Starting with the opening line of the material, restate every line word for word, and end on the line containing "Tarayıcı kapatıldığı anda".

------------------------------

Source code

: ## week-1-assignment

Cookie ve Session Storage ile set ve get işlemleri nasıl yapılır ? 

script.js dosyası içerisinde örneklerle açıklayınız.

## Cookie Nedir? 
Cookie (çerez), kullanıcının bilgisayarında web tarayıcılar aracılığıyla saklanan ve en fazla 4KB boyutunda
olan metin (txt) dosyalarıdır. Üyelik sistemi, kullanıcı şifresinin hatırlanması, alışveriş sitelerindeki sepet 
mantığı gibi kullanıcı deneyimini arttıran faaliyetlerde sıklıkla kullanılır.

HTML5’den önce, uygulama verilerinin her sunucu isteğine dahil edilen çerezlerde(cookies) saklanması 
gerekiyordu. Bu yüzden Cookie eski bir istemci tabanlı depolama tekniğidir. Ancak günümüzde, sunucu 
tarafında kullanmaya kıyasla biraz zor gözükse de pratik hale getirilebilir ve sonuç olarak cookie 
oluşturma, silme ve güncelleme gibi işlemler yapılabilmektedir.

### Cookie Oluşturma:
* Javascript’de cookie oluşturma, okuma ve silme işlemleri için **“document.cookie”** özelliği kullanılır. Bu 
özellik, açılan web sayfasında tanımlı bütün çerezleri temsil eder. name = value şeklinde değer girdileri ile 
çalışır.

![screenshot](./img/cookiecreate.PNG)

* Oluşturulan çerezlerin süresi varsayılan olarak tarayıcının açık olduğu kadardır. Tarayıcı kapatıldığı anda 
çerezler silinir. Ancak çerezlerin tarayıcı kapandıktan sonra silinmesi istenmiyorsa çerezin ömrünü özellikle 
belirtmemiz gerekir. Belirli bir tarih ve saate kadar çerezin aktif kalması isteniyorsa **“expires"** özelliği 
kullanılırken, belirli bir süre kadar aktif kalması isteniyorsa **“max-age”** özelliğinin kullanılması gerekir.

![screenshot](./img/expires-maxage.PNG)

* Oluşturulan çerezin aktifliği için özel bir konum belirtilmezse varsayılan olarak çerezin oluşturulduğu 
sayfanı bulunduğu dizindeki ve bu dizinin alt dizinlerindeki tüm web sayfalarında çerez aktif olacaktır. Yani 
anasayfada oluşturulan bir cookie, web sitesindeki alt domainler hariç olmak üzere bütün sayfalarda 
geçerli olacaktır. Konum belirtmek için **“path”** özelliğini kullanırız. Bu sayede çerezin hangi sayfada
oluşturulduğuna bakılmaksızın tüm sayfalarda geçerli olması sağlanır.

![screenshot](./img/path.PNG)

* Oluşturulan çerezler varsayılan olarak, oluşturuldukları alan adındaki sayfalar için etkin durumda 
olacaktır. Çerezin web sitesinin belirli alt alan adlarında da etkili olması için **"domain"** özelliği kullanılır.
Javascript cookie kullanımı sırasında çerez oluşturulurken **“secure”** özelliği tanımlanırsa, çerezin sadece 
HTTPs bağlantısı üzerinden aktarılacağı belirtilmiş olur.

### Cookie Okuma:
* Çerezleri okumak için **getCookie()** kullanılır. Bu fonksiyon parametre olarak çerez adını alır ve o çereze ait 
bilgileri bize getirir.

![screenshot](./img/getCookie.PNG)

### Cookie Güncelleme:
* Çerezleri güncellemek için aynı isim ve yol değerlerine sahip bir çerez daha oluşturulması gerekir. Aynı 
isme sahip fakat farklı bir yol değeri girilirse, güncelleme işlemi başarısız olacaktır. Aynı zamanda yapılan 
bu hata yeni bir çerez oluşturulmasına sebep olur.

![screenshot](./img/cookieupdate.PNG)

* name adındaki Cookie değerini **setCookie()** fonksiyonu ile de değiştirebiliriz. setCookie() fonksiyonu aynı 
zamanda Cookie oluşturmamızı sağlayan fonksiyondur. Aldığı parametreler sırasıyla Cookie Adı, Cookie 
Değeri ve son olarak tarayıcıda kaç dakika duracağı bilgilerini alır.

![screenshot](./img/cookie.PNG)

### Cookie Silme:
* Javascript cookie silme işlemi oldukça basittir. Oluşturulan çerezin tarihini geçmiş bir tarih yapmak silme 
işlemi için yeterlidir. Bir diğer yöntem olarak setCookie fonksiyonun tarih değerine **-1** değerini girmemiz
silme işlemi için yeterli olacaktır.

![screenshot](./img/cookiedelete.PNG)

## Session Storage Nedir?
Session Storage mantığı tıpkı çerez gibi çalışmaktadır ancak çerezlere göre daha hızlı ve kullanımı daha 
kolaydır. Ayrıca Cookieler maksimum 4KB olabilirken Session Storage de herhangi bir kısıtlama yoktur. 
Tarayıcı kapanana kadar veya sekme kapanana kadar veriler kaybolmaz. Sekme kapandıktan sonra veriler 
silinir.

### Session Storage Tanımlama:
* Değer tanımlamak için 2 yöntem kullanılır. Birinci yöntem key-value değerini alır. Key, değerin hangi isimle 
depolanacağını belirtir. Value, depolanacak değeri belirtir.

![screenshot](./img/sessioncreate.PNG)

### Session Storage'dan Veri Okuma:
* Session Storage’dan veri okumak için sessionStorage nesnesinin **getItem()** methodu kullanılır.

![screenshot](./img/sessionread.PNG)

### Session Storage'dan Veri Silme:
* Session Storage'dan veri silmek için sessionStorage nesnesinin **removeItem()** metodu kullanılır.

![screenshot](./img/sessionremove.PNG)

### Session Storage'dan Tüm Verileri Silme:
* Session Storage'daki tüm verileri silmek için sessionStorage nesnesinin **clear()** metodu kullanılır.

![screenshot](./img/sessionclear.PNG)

------------------------------

→ TASK ANSWER:
Source code

: ## week-1-assignment

Cookie ve Session Storage ile set ve get işlemleri nasıl yapılır ? 

script.js dosyası içerisinde örneklerle açıklayınız.

## Cookie Nedir? 
Cookie (çerez), kullanıcının bilgisayarında web tarayıcılar aracılığıyla saklanan ve en fazla 4KB boyutunda
olan metin (txt) dosyalarıdır. Üyelik sistemi, kullanıcı şifresinin hatırlanması, alışveriş sitelerindeki sepet 
mantığı gibi kullanıcı deneyimini arttıran faaliyetlerde sıklıkla kullanılır.

HTML5’den önce, uygulama verilerinin her sunucu isteğine dahil edilen çerezlerde(cookies) saklanması 
gerekiyordu. Bu yüzden Cookie eski bir istemci tabanlı depolama tekniğidir. Ancak günümüzde, sunucu 
tarafında kullanmaya kıyasla biraz zor gözükse de pratik hale getirilebilir ve sonuç olarak cookie 
oluşturma, silme ve güncelleme gibi işlemler yapılabilmektedir.

### Cookie Oluşturma:
* Javascript’de cookie oluşturma, okuma ve silme işlemleri için **“document.cookie”** özelliği kullanılır. Bu 
özellik, açılan web sayfasında tanımlı bütün çerezleri temsil eder. name = value şeklinde değer girdileri ile 
çalışır.

![screenshot](./img/cookiecreate.PNG)

* Oluşturulan çerezlerin süresi varsayılan olarak tarayıcının açık olduğu kadardır. Tarayıcı kapatıldığı anda 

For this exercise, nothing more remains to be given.